Let’s write out model evaluation accuracy results to a text file to compare model at the end

with open("results.txt", 'w') as f: 
    f.write('GRU accuracy results:')
    f.write('\n')
    for key, value in  model.compute_metrics().items(): 
        f.write('%s:%s\n' % (key, value.item()))

Metrics

We have extended the HuggingFace transformers Trainer class (PyTorch only) to support evaluation of RecSys metrics. The following information retrieval metrics are used to compute the Top-20 accuracy of recommendation lists containing all items:

  • Normalized Discounted Cumulative Gain (NDCG@20): NDCG accounts for rank of the relevant item in the recommendation list and is a more fine-grained metric than HR, which only verifies whether the relevant item is among the top-k items.

  • Hit Rate (HR@20): Also known as Recall@n when there is only one relevant item in the recommendation list. HR just verifies whether the relevant item is among the top-n items.

Restart the kernel to free our GPU memory
import IPython
app = IPython.Application.instance()
app.kernel.do_shutdown(True)
{'status': 'ok', 'restart': True}

At this stage if the kernel does not restart automatically, we expect you to manually restart the kernel to free GPU memory so that you can move on to the next session-based model training with a SOTA deep learning Transformer-based model, XLNet.

3.2. Training a Transformer-based Session-based Recommendation Model

3.2.1 What’s Transformers?

The Transformer is a competitive alternative to the models using Recurrent Neural Networks (RNNs) for a range of sequence modeling tasks. The Transformer architecture [6] was introduced as a novel architecture in NLP domain that aims to solve sequence-to-sequence tasks relying entirely on self-attention mechanism to compute representations of its input and output.
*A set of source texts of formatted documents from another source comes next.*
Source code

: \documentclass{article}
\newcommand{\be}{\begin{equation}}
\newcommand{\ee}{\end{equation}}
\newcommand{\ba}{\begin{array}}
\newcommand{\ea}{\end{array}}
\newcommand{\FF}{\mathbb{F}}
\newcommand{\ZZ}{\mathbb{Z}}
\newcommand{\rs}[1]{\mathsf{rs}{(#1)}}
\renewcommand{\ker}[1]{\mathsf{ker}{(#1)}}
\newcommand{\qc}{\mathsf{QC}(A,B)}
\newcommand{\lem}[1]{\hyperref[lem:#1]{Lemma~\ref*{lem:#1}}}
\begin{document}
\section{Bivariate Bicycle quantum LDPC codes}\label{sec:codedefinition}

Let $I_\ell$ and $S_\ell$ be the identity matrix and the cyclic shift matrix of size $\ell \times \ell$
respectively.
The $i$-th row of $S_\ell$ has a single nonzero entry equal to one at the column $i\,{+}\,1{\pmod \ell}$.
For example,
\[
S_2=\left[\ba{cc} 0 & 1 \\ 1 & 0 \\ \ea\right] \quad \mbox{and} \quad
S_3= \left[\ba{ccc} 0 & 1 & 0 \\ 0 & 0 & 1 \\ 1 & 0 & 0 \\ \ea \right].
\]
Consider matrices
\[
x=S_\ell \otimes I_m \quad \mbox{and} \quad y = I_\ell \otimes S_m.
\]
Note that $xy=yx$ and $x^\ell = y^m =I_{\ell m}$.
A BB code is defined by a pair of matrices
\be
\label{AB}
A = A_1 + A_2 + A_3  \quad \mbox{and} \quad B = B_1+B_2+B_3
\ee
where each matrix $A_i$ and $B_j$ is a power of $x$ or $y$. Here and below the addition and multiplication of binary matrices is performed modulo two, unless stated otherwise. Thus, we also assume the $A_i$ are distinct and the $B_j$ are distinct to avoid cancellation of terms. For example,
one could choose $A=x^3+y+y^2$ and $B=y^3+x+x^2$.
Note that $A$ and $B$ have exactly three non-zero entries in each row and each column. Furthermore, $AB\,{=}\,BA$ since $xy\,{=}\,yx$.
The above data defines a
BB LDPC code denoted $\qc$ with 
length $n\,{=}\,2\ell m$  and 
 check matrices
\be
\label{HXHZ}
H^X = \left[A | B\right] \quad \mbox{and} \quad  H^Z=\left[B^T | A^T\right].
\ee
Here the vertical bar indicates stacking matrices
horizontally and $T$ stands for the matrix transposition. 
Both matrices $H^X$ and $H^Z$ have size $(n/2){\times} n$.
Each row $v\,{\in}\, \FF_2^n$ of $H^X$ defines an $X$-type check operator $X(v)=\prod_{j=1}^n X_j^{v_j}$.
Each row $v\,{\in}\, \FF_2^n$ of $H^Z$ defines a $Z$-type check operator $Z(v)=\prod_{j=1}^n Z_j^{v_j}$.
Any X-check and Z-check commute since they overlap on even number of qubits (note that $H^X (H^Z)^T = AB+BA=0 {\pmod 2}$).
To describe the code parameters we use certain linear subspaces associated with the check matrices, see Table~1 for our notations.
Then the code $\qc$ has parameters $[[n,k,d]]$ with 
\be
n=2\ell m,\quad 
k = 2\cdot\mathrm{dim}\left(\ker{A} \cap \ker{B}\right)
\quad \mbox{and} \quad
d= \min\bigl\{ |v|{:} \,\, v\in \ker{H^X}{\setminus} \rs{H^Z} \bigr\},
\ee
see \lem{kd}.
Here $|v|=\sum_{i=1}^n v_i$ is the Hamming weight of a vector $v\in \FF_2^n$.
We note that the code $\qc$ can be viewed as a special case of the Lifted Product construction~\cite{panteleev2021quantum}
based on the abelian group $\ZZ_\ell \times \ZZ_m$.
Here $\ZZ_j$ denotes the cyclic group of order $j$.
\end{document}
Hence, the Transformer overperforms RNNs with their three mechanisms:

  • Non-sequential: Transformers network is parallelized where as RNN computations are inherently sequential. That resulted in significant speed-up in the training time.

  • Self-attention mechanisms: Transformers rely entirely on self-attention mechanisms that directly model relationships between all item-ids in a sequence.

  • Positional encodings: A representation of the location or “position” of items in a sequence which is used to give the order context to the model architecture.

Figure 3. Transformer vs vanilla RNN.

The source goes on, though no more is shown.